• _PROMPT_
In the entries below, find the line with "1. ## [C-N-V-D测试数据MySQL插入慢](sql-optimization-write-slow.md)" and the line with "提供部分型号固件下载，仅供测试，下载地址如下". Return those two lines and all lines between them, exactly.

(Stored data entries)
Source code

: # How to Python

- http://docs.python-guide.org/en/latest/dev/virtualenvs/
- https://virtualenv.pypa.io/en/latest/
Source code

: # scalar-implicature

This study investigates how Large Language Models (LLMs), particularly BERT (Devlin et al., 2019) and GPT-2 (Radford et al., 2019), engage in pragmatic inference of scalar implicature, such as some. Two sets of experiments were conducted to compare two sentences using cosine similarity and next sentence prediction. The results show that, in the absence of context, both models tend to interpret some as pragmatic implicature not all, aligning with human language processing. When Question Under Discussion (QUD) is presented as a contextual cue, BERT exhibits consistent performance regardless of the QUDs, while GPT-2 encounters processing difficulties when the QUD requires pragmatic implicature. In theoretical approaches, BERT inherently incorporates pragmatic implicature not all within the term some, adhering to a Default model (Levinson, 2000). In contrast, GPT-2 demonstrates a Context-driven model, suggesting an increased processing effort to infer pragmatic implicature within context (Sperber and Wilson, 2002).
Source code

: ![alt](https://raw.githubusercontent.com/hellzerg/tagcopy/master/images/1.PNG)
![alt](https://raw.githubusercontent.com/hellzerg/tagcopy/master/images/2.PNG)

--

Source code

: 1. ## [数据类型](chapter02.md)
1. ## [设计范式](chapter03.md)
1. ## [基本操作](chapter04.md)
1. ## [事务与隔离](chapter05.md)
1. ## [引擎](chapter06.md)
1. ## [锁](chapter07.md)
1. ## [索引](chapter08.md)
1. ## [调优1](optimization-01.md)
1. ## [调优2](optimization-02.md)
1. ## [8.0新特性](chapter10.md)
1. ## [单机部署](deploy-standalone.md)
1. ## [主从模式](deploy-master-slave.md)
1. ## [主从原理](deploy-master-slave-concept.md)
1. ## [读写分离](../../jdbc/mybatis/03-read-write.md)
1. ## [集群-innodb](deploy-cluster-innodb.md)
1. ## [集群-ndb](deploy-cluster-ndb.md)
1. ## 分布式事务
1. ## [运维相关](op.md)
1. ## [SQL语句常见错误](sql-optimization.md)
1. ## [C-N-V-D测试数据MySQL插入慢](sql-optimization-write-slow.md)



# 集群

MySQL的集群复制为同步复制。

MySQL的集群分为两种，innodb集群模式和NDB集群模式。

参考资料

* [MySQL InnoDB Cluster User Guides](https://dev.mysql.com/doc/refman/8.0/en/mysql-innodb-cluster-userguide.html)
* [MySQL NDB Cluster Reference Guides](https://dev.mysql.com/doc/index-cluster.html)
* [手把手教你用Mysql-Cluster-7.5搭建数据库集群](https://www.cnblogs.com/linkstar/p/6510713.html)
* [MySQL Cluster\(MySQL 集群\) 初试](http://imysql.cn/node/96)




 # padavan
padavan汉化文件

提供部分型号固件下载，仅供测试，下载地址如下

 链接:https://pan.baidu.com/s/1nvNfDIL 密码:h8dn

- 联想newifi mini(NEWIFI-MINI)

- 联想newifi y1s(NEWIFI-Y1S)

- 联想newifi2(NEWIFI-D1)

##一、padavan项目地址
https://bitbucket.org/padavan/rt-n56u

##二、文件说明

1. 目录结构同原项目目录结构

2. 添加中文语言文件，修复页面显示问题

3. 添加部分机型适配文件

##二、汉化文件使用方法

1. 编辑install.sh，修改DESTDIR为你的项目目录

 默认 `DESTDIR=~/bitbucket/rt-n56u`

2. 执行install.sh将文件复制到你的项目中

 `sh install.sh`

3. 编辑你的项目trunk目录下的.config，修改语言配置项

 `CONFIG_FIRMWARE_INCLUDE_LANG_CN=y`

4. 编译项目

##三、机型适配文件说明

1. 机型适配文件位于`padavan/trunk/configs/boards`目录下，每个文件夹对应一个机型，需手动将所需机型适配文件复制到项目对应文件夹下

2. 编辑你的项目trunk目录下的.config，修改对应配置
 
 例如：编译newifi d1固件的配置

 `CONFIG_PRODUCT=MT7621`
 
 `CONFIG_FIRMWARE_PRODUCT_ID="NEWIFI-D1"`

• _TASK SOLUTION_
1. ## [C-N-V-D测试数据MySQL插入慢](sql-optimization-write-slow.md)



# 集群

MySQL的集群复制为同步复制。

MySQL的集群分为两种，innodb集群模式和NDB集群模式。

参考资料

* [MySQL InnoDB Cluster User Guides](https://dev.mysql.com/doc/refman/8.0/en/mysql-innodb-cluster-userguide.html)
* [MySQL NDB Cluster Reference Guides](https://dev.mysql.com/doc/index-cluster.html)
* [手把手教你用Mysql-Cluster-7.5搭建数据库集群](https://www.cnblogs.com/linkstar/p/6510713.html)
* [MySQL Cluster\(MySQL 集群\) 初试](http://imysql.cn/node/96)




 # padavan
padavan汉化文件

提供部分型号固件下载，仅供测试，下载地址如下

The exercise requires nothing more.